The team took blood samples from eight people who had received the Moderna vaccine in a Phase I clinical trial, and then tested the samples in lab dishes to see if the new virus variants could still infect the cells. The immune response to B.1.1.7 and to a coronavirus variant that didn’t have the potentially problematic mutations was similar. But it was only a sixth as effective at preventing 501Y.V2 from getting into cells.

Even so, that level of activity is robust enough to protect monkeys from developing COVID-19l when exposed to a different version of the coronavirus, Moderna reported in a Jan. 25 news release. That suggests that even though immunity sparked by the vaccine has diminished in the face of 501Y.V2, vaccinated people might still have some level of protection from the new variant. It’s possible that people who have recovered from a previous bout of COVID-19 and whose antibody levels might have waned may be more susceptible to reinfection with 501Y.V2 than other variants.

“These reports are worrisome,” says Nina Luning Prak, an immunologist at the University of Pennsylvania. Still, she says, “you’ve got multiple shots on goal.” People make myriad antibodies that attack many different parts of a viral target, making it difficult for a virus to escape all of them at once (SN: 1/14/21).

Researchers have mainly focused on neutralizing antibodies, which stop viruses from infecting host cells and could prevent a viral infection in the first place. While antibodies from 21 recovered patients could no longer stop the variant from getting into cells in the Jan. 19 bioRxiv.org study of 501Y.V2, other antibodies still attached to the virus but did not neutralize it.

In the body, those non-neutralizing antibodies could activate other immune cells to eliminate the coronavirus, Slifka says. Plus, people who have recovered from infections have long-lasting immune cells that stick around in the blood and make antibodies if a person is re-exposed to the coronavirus. Such cells may produce antibodies that can even bind to mutated viruses (SN: 11/24/20).

Experts still don’t know what metrics, such as antibody levels in the blood, signal if a person is protected from the coronavirus. That makes it hard to tell from experiments done with lab-grown cells whether low levels of neutralizing antibodies are enough to stop an infection in a person or protect them from developing severe COVID-19, says Stuart Ray, a virologist and infectious disease physician at Johns Hopkins University School of Medicine.

Vaccine makers’ response

While the preliminary results hint at some trouble for vaccines, there’s not yet enough evidence to push scientists to begin giving people updated shots. For that, “I think we’d need to see evidence of reinfections in people who had well demonstrated immune responses” to the coronavirus, Ray says.

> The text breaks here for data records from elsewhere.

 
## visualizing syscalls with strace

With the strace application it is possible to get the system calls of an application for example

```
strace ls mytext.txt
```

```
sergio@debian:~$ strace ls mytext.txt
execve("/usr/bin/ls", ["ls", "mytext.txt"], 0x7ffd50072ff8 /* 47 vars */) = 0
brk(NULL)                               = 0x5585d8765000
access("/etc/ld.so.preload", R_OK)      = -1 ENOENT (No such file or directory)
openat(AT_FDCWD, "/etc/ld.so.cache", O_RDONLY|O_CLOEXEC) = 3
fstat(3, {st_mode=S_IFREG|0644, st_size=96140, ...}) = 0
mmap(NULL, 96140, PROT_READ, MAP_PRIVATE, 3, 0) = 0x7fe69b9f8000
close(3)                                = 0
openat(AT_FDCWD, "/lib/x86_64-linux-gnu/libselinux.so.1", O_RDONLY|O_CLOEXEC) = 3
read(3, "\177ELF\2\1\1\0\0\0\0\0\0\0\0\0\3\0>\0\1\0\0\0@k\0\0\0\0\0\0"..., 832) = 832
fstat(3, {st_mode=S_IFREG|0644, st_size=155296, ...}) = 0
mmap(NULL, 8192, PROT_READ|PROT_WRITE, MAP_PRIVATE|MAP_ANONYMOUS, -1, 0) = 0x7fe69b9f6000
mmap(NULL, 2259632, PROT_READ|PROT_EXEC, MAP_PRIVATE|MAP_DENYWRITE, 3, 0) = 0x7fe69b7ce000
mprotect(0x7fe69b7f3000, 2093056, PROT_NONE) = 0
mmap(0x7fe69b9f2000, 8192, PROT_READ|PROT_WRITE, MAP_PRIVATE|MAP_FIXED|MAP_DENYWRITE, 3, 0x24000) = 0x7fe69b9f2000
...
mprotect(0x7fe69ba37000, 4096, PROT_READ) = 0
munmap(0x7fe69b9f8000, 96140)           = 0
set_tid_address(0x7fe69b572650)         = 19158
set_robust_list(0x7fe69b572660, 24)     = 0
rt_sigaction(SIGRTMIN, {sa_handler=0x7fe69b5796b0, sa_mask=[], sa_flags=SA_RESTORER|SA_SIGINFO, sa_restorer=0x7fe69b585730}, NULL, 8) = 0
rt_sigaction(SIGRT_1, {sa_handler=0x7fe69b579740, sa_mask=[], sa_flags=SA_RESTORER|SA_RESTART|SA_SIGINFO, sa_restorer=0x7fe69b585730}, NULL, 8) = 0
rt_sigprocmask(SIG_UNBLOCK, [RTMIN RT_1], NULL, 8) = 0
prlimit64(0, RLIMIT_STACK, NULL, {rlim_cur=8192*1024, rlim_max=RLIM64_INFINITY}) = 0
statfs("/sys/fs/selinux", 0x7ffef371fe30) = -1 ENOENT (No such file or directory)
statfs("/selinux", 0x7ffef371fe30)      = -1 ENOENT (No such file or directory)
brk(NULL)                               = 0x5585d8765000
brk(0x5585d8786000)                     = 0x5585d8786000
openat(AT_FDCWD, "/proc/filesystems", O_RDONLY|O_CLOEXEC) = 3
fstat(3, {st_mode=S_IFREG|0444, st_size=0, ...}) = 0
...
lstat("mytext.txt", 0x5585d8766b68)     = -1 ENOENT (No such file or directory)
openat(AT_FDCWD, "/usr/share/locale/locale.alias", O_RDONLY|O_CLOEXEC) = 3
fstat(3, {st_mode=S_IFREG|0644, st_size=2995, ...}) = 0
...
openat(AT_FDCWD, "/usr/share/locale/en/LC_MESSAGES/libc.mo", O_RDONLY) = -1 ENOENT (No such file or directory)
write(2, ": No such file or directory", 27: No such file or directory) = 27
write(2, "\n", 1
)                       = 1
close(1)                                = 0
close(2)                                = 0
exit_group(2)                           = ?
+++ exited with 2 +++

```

If it did come to that point, some types of vaccines could be easier to update than others. A new version of mRNA vaccines like Pfizer’s and Moderna’s could be made in the lab in a few days, says John Mascola, director of the Dale and Betty Bumpers Vaccine Research Center at NIAID. Moderna announced January 25 that the company plans to run clinical trials to test whether vaccinated people could get a third dose of its vaccine. Moderna is also planning to test a booster shot that uses a protein from the coronavirus variant in South Africa. Pfizer has said that the company is laying the groundwork to tweak its vaccine.

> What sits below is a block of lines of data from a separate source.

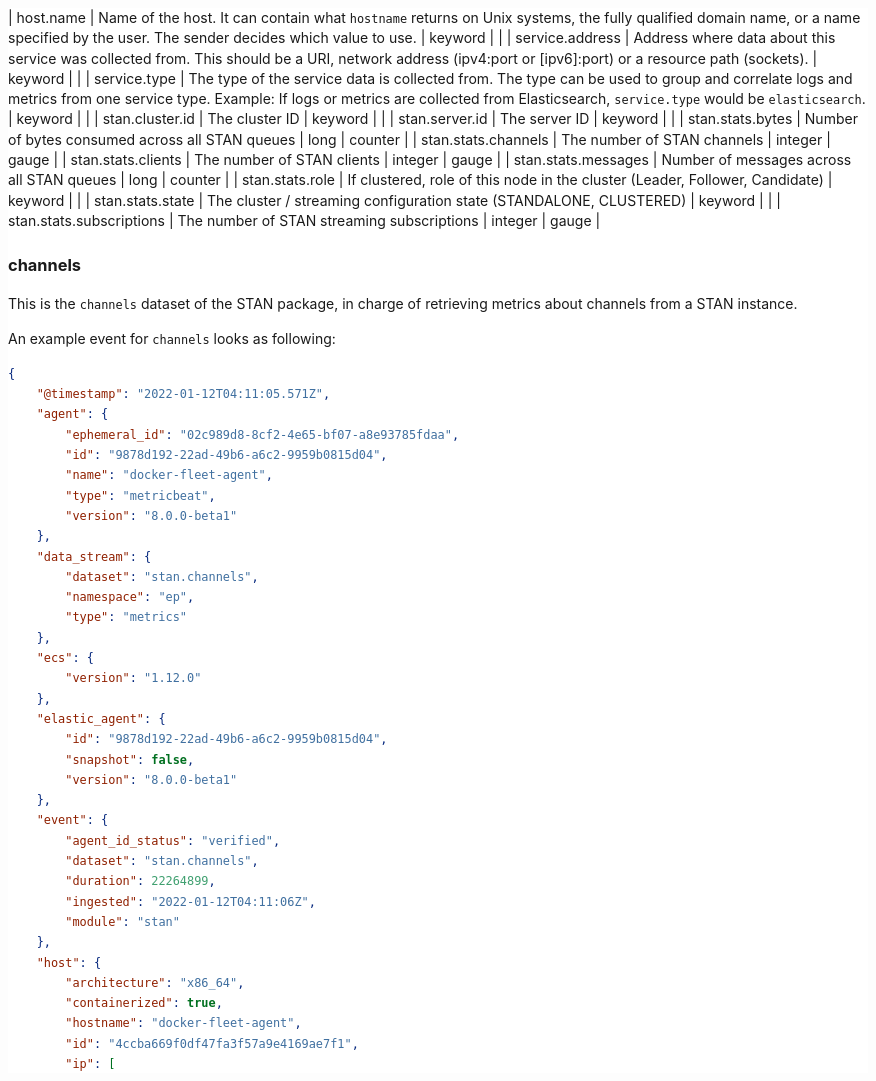 | host.name | Name of the host. It can contain what `hostname` returns on Unix systems, the fully qualified domain name, or a name specified by the user. The sender decides which value to use. | keyword |  |
| service.address | Address where data about this service was collected from. This should be a URI, network address (ipv4:port or [ipv6]:port) or a resource path (sockets). | keyword |  |
| service.type | The type of the service data is collected from. The type can be used to group and correlate logs and metrics from one service type. Example: If logs or metrics are collected from Elasticsearch, `service.type` would be `elasticsearch`. | keyword |  |
| stan.cluster.id | The cluster ID | keyword |  |
| stan.server.id | The server ID | keyword |  |
| stan.stats.bytes | Number of bytes consumed across all STAN queues | long | counter |
| stan.stats.channels | The number of STAN channels | integer | gauge |
| stan.stats.clients | The number of STAN clients | integer | gauge |
| stan.stats.messages | Number of messages across all STAN queues | long | counter |
| stan.stats.role | If clustered, role of this node in the cluster (Leader, Follower, Candidate) | keyword |  |
| stan.stats.state | The cluster / streaming configuration state (STANDALONE, CLUSTERED) | keyword |  |
| stan.stats.subscriptions | The number of STAN streaming subscriptions | integer | gauge |


### channels

This is the `channels` dataset of the STAN package, in charge of retrieving
metrics about channels from a STAN instance.

An example event for `channels` looks as following:

```json
{
    "@timestamp": "2022-01-12T04:11:05.571Z",
    "agent": {
        "ephemeral_id": "02c989d8-8cf2-4e65-bf07-a8e93785fdaa",
        "id": "9878d192-22ad-49b6-a6c2-9959b0815d04",
        "name": "docker-fleet-agent",
        "type": "metricbeat",
        "version": "8.0.0-beta1"
    },
    "data_stream": {
        "dataset": "stan.channels",
        "namespace": "ep",
        "type": "metrics"
    },
    "ecs": {
        "version": "1.12.0"
    },
    "elastic_agent": {
        "id": "9878d192-22ad-49b6-a6c2-9959b0815d04",
        "snapshot": false,
        "version": "8.0.0-beta1"
    },
    "event": {
        "agent_id_status": "verified",
        "dataset": "stan.channels",
        "duration": 22264899,
        "ingested": "2022-01-12T04:11:06Z",
        "module": "stan"
    },
    "host": {
        "architecture": "x86_64",
        "containerized": true,
        "hostname": "docker-fleet-agent",
        "id": "4ccba669f0df47fa3f57a9e4169ae7f1",
        "ip": [
```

Other vaccines, like AstraZeneca’s or Johnson & Johnson’s, need to be produced in lab-grown cells, which could take a few weeks (SN: 11/23/20). Companies would then need to ramp up manufacturing for millions of doses, which takes time.

But one complication is how regulatory agencies like the FDA might want to test updated vaccines tweaked to target new coronavirus variants. So far, that is unclear. If experts learn what immune system signals correlate with immunity in ongoing clinical trials, new vaccines might be tested in tens or hundreds of people — as agencies already do for updated influenza vaccines — rather than tens of thousands. But for now, Mascola says, “it is uncharted territory.”